__WORK ITEM__. Starting at the top of the data and ending with the line that holds "We evaluate ranking", transcribe each line exactly; include both ends.
::: DATA FOR THIS TASK
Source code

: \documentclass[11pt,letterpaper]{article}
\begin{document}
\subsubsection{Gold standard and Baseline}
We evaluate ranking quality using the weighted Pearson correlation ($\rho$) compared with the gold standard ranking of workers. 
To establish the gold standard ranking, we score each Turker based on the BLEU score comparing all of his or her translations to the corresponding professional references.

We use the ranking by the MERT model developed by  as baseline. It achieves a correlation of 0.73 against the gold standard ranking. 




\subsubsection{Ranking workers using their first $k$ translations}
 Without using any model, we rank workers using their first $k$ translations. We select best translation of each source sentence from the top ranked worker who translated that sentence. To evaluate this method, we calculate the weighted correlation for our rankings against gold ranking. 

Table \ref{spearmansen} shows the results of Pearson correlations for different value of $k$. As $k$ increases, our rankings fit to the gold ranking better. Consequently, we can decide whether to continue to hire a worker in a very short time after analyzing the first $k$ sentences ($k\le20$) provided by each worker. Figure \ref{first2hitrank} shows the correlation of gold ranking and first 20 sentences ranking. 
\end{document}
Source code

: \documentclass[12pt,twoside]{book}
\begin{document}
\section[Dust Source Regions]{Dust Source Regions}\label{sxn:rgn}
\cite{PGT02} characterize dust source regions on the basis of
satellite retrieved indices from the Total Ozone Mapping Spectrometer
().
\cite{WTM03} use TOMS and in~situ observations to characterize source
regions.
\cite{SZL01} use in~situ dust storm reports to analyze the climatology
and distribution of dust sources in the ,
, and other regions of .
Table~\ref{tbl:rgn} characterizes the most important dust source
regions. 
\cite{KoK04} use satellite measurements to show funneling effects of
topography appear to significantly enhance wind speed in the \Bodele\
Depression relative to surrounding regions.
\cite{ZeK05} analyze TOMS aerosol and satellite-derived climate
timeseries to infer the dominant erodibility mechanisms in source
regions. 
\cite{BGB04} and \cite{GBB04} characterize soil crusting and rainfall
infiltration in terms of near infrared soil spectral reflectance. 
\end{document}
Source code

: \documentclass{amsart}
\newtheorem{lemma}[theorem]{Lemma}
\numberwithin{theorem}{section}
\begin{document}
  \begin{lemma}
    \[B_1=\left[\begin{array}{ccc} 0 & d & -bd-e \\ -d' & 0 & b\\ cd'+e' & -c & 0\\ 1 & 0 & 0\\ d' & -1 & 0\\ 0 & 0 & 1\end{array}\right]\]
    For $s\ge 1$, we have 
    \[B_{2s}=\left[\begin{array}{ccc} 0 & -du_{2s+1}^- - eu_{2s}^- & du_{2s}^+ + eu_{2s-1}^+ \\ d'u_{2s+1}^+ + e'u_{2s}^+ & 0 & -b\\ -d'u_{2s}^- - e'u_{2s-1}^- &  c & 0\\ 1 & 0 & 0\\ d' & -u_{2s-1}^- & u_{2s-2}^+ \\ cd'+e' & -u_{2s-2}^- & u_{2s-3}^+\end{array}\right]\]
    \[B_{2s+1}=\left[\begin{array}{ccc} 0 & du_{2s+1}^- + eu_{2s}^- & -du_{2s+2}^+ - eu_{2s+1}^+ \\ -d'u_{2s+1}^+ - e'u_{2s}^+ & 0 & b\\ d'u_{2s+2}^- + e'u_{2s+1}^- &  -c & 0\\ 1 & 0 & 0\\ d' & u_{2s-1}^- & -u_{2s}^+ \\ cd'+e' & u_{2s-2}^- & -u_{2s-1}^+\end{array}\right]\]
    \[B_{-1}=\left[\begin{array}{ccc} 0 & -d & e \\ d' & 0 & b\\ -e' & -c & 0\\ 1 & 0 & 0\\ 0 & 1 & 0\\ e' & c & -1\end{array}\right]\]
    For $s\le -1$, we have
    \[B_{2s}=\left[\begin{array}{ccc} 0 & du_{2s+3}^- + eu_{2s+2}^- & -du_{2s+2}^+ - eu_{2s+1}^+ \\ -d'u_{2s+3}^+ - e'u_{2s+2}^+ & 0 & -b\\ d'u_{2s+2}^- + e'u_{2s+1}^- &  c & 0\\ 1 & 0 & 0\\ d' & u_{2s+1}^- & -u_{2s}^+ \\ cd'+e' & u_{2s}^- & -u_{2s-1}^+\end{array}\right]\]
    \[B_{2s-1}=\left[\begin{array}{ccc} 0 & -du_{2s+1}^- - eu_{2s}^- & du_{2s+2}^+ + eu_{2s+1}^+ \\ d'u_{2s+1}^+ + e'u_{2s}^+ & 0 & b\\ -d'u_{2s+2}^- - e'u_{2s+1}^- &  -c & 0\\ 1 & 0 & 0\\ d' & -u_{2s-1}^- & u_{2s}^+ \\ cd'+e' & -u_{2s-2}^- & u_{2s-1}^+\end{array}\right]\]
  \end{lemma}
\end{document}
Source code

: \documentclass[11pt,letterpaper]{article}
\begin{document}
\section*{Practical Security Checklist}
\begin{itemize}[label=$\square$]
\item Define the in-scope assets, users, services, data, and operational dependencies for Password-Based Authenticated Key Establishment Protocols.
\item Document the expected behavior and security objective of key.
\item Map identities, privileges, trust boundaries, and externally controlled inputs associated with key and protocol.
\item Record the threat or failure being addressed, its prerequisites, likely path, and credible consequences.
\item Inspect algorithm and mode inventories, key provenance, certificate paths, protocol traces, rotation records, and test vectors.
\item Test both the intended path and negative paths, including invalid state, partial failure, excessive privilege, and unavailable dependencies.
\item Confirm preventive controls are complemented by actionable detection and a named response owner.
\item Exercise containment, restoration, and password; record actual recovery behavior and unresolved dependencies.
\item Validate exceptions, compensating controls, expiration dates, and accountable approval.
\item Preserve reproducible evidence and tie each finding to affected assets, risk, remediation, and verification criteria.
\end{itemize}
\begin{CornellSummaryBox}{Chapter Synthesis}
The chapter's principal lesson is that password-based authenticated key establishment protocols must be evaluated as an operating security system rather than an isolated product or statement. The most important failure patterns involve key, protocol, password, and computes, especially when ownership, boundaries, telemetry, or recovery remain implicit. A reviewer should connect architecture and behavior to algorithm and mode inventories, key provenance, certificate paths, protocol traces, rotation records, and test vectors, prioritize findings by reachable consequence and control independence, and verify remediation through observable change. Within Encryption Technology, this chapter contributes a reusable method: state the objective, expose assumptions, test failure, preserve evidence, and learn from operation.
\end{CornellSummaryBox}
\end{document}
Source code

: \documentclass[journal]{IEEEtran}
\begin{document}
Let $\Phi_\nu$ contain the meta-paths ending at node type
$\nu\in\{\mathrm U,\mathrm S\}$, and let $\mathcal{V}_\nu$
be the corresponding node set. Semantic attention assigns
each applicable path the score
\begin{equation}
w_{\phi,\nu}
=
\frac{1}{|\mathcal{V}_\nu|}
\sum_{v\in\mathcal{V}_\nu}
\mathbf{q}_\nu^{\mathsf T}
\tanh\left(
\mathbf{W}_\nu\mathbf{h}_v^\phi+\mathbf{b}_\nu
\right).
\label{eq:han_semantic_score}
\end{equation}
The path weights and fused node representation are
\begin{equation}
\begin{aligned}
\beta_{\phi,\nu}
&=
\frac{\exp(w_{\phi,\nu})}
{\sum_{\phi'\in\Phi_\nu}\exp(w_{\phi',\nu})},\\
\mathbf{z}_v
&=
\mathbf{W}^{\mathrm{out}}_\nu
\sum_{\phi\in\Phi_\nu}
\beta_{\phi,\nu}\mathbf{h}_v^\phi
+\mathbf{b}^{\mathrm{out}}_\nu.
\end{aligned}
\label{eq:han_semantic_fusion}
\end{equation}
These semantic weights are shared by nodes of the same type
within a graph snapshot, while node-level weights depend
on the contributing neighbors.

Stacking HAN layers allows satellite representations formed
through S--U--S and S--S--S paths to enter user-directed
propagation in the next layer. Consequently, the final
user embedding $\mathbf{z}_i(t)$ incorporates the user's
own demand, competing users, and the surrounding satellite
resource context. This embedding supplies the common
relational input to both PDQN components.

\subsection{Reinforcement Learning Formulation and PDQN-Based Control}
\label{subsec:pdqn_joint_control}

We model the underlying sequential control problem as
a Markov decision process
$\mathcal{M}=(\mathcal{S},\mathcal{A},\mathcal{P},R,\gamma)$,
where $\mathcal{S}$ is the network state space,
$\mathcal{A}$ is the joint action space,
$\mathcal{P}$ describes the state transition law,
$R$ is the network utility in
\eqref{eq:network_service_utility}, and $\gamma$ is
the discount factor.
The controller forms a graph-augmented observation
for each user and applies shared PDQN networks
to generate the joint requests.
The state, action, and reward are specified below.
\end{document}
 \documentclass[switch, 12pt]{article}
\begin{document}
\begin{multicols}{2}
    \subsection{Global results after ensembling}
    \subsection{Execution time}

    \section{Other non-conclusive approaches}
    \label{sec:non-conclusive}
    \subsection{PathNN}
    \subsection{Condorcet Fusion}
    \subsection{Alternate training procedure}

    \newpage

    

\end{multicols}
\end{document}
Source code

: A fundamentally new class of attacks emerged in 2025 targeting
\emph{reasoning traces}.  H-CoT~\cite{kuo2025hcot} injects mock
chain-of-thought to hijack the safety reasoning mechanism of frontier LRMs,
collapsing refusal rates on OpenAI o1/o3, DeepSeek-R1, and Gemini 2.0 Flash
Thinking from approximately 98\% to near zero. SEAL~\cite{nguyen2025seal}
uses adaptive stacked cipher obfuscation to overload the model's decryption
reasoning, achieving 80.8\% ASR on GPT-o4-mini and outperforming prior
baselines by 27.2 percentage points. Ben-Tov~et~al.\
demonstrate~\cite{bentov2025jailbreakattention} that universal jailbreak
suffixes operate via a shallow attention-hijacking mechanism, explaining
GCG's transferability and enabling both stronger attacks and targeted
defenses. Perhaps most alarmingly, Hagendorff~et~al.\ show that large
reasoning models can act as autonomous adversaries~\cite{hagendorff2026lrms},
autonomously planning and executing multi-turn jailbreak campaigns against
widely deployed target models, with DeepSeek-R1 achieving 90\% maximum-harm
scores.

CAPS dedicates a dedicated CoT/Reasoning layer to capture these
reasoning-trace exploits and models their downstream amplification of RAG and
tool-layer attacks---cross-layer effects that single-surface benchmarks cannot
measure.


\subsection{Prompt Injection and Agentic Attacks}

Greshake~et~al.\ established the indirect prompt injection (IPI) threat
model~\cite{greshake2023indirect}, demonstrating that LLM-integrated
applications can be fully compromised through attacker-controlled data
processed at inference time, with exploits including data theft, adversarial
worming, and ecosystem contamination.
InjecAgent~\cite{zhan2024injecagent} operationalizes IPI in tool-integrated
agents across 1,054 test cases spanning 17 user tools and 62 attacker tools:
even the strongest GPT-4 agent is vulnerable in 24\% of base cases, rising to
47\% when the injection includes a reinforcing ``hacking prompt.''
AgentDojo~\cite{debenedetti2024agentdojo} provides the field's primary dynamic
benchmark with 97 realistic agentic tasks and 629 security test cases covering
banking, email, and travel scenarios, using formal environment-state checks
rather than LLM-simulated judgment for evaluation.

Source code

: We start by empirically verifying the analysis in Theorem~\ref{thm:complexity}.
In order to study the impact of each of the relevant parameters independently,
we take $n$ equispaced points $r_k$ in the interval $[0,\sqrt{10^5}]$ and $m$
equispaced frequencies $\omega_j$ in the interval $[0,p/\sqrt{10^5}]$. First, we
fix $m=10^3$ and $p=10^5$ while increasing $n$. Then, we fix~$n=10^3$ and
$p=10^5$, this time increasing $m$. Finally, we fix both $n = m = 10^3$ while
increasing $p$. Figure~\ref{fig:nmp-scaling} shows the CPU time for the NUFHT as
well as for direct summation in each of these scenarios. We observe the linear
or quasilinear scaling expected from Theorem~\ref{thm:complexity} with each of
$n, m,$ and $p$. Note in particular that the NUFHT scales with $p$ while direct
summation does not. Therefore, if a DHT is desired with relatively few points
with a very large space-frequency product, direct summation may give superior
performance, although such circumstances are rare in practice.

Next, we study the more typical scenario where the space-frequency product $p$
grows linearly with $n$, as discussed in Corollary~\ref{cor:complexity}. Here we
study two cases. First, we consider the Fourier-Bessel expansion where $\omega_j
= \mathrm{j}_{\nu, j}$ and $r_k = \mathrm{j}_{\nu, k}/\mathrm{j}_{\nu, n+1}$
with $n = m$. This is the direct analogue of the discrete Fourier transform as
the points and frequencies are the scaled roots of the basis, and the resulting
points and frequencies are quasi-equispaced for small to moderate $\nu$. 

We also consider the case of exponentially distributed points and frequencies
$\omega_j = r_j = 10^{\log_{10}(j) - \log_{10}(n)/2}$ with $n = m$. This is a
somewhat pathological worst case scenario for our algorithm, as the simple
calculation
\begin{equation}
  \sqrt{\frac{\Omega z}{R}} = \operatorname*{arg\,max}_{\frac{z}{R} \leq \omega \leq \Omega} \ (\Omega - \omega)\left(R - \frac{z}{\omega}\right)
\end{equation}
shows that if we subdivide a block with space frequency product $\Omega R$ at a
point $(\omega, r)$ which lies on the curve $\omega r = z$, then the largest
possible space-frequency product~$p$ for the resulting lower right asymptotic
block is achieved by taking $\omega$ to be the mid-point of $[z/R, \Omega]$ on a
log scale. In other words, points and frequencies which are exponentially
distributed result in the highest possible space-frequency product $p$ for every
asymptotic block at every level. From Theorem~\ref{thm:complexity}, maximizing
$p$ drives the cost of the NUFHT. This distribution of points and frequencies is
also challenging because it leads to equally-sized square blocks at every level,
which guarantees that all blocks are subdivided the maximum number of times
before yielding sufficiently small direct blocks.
::::::
__THE COMPLETED TASK__.
Source code

: \documentclass[11pt,letterpaper]{article}
\begin{document}
\subsubsection{Gold standard and Baseline}
We evaluate ranking quality using the weighted Pearson correlation ($\rho$) compared with the gold standard ranking of workers. 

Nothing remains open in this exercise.